TASK DESCRIPTION → Only one stretch of the records below should be repeated. It starts with the line containing "by the GSG." and goes on through the line containing "on allocated funds.", exactly as written.

[Stored records]
——

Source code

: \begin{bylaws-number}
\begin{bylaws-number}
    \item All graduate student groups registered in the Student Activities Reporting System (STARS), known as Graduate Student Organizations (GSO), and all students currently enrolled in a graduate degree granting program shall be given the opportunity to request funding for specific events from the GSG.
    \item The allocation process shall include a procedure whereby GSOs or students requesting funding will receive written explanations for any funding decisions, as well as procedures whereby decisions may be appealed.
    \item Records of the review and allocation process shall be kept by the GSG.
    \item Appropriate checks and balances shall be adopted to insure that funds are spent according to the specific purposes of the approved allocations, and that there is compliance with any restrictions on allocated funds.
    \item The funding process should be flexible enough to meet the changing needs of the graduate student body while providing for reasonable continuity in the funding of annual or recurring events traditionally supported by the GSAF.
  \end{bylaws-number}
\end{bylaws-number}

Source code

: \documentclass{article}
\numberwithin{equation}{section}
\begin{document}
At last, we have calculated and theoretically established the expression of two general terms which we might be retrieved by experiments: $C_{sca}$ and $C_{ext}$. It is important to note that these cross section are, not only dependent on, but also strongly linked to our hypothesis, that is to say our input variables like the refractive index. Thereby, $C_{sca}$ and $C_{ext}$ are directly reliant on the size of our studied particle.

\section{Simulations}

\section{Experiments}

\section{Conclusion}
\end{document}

——

ANSWER AREA →
    \item Records of the review and allocation process shall be kept by the GSG.
    \item Appropriate checks and balances shall be adopted to insure that funds are spent according to the specific purposes of the approved allocations, and that there is compliance with any restrictions on allocated funds.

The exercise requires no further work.